■ Problem to solve
Could you restate, word for word, the line that has "Но оно практически бесполезно." and all lines following it through the end of the entries below?

(Beginning of Data to examine)

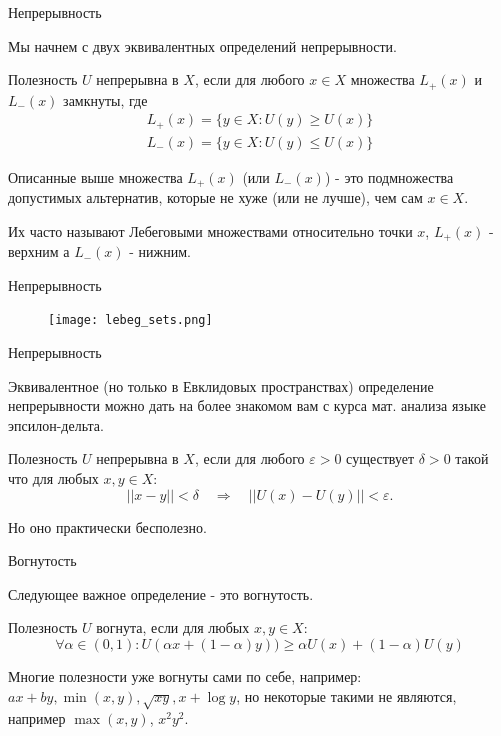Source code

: \documentclass{beamer}
\begin{document}
\begin{frame}{Непрерывность}

Мы начнем с двух эквивалентных определений непрерывности.

\begin{definition}
Полезность $U$ \alert{непрерывна} в $X$, если для любого $x \in X$ множества $L_{+}(x)$ и $L_{-}(x)$ замкнуты, где
\begin{gather*} L_{+}(x) = \{y \in X: U(y) \geqslant U(x)\}\\
 L_{-}(x) = \{y \in X: U(y) \leqslant U(x)\}\end{gather*}
\end{definition}

Описанные выше множества $L_{+}(x)$ (или $L_{-}(x)$) - это подмножества допустимых альтернатив, которые не хуже (или не лучше), чем сам $x \in X$. 

Их часто называют \alert{Лебеговыми множествами} относительно точки $x$, $L_{+}(x)$ - верхним а $L_{-}(x)$ - нижним.

\end{frame}

\begin{frame}{Непрерывность}

\begin{figure}[hbt]
\centering
\texttt{[image: lebeg\_sets.png]}
\end{figure}

\end{frame}

\begin{frame}{Непрерывность}

Эквивалентное (но только в Евклидовых пространствах) определение непрерывности можно дать на более знакомом вам с курса мат. анализа языке эпсилон-дельта.

\begin{definition} Полезность $U$ \alert{непрерывна} в $X$, если для любого $\varepsilon > 0$ существует $\delta >0$ такой что для любых $x, y \in X$: $$ ||x - y|| < \delta \quad \Rightarrow \quad ||U(x) - U(y)|| < \varepsilon.$$	
\end{definition}

Но оно практически бесполезно.

\end{frame}

\begin{frame}{Вогнутость}

Следующее важное определение - это вогнутость.

\begin{definition}
Полезность $U$ \alert{вогнута}, если для любых $x, y \in X$: 
$$ \forall \alpha \in (0,1): U(\alpha x + (1-\alpha) y)) \geqslant \alpha U(x) + (1-\alpha) U(y)$$
\end{definition}

Многие полезности уже вогнуты сами по себе, например: $ax + by, \min(x,y), \sqrt{xy}, x + \log y$, но некоторые такими не являются, например $\max(x,y)$, $x^2y^2$.

\end{frame}
\end{document}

(End of Data to examine)

■ Result
Но оно практически бесполезно.

\end{frame}

\begin{frame}{Вогнутость}

Следующее важное определение - это вогнутость.

\begin{definition}
Полезность $U$ \alert{вогнута}, если для любых $x, y \in X$: 
$$ \forall \alpha \in (0,1): U(\alpha x + (1-\alpha) y)) \geqslant \alpha U(x) + (1-\alpha) U(y)$$
\end{definition}

Многие полезности уже вогнуты сами по себе, например: $ax + by, \min(x,y), \sqrt{xy}, x + \log y$, но некоторые такими не являются, например $\max(x,y)$, $x^2y^2$.

\end{frame}
\end{document}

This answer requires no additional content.